Start of Information given

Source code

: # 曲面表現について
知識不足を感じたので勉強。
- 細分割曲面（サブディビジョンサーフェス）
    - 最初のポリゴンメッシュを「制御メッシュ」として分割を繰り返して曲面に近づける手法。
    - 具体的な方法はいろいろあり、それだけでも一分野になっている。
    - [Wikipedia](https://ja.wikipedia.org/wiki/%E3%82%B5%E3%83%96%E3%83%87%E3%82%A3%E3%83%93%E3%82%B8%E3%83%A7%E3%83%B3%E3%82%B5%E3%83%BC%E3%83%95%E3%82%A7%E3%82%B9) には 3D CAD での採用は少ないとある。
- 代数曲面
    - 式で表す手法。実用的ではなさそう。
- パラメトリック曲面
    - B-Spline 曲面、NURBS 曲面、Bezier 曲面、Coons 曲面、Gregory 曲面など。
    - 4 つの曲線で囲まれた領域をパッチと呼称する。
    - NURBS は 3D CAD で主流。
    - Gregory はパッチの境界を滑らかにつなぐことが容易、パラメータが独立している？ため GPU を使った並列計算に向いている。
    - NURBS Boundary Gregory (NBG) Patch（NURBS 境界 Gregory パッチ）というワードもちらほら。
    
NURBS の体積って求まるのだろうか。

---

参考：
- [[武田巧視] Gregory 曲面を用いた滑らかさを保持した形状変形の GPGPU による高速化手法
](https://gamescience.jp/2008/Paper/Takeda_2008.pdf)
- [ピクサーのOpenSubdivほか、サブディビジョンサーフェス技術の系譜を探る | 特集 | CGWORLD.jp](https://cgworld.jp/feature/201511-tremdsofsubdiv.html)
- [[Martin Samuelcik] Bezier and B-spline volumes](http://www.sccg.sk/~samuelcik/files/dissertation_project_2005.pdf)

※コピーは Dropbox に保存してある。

End of Information given

=== Task statement ===
Only the lines from the one containing "- 最初のポリゴンメッシュを" through the last line of the material belong in your answer; output them exactly.

=== Reply to the exercise ===
    - 最初のポリゴンメッシュを「制御メッシュ」として分割を繰り返して曲面に近づける手法。
    - 具体的な方法はいろいろあり、それだけでも一分野になっている。
    - [Wikipedia](https://ja.wikipedia.org/wiki/%E3%82%B5%E3%83%96%E3%83%87%E3%82%A3%E3%83%93%E3%82%B8%E3%83%A7%E3%83%B3%E3%82%B5%E3%83%BC%E3%83%95%E3%82%A7%E3%82%B9) には 3D CAD での採用は少ないとある。
- 代数曲面
    - 式で表す手法。実用的ではなさそう。
- パラメトリック曲面
    - B-Spline 曲面、NURBS 曲面、Bezier 曲面、Coons 曲面、Gregory 曲面など。
    - 4 つの曲線で囲まれた領域をパッチと呼称する。
    - NURBS は 3D CAD で主流。
    - Gregory はパッチの境界を滑らかにつなぐことが容易、パラメータが独立している？ため GPU を使った並列計算に向いている。
    - NURBS Boundary Gregory (NBG) Patch（NURBS 境界 Gregory パッチ）というワードもちらほら。
    
NURBS の体積って求まるのだろうか。

---

参考：
- [[武田巧視] Gregory 曲面を用いた滑らかさを保持した形状変形の GPGPU による高速化手法
](https://gamescience.jp/2008/Paper/Takeda_2008.pdf)
- [ピクサーのOpenSubdivほか、サブディビジョンサーフェス技術の系譜を探る | 特集 | CGWORLD.jp](https://cgworld.jp/feature/201511-tremdsofsubdiv.html)
- [[Martin Samuelcik] Bezier and B-spline volumes](http://www.sccg.sk/~samuelcik/files/dissertation_project_2005.pdf)

※コピーは Dropbox に保存してある。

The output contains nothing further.